Shipman also noted that we live in an era with both information and false information, and that it is theoretically feasible to create a false information stream using synthesized pieces of DNA, creating what are essentially genomic “deep fakes.” This can be done by creating a signature of an organism, a pathogen, or even an individual in a place where that person or that organism never existed, using synthesized DNA. He said that the falsity of this information would be essentially undetectable; although some artifacts of synthesis would be a starting point for a search, no framework for searching for this information exists.

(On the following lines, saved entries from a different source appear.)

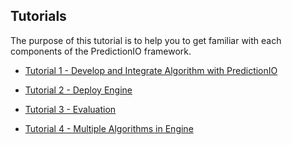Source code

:## Tutorials

The purpose of this tutorial is to help you to get familiar with each components of the PredictionIO framework.

* [Tutorial 1 - Develop and Integrate Algorithm with PredictionIO
](tutorial1-develop.md)

* [Tutorial 2 - Deploy Engine
](tutorial2-deploy.md)

* [Tutorial 3 - Evaluation](tutorial3-evaluation.md)

* [Tutorial 4 - Multiple Algorithms in Engine](tutorial4-multialgo.md)
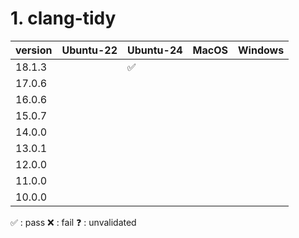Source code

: # 1. clang-tidy

| version | Ubuntu-22 | Ubuntu-24 | MacOS | Windows |
| ------- | --------  | --------- | ----- | ------- |
| 18.1.3  |           |    ✅     |       |         |
| 17.0.6  |           |           |       |         |
| 16.0.6  |           |           |       |         |
| 15.0.7  |           |           |       |         |
| 14.0.0  |           |           |       |         |
| 13.0.1  |           |           |       |         |
| 12.0.0  |           |           |       |         |
| 11.0.0  |           |           |       |         |
| 10.0.0  |           |           |       |         |

✅ : pass
❌ : fail
❓ : unvalidated
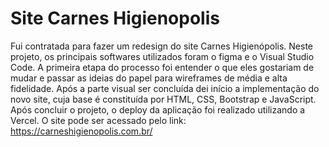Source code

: # Site Carnes Higienopolis

Fui contratada para fazer um redesign do site Carnes Higienópolis. Neste projeto, os principais softwares utilizados foram o figma e o Visual Studio Code. A primeira etapa do processo foi entender o que eles gostariam de mudar e passar as ideias do papel para wireframes de média e alta fidelidade. Após a parte visual ser concluída dei início a implementação do novo site, cuja base é constituída por HTML, CSS, Bootstrap e JavaScript. Após concluir o projeto, o deploy da aplicação foi realizado utilizando a Vercel. O site pode ser acessado pelo link: https://carneshigienopolis.com.br/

Shipman reminded the audience that the majority of the natural world has not been sequenced, meaning that information does not appear in databases. That means that just because an examined sample is not found when searching a database, it does not follow that the information is not biological. Further, he pointed out, even when there is an actual match in the database, it tends to be less scrutinized because the inclination is to conclude that the information is from a biological source because historically it always has been. He wanted to impress upon the audience that the vulnerability created by that situation is worth attention.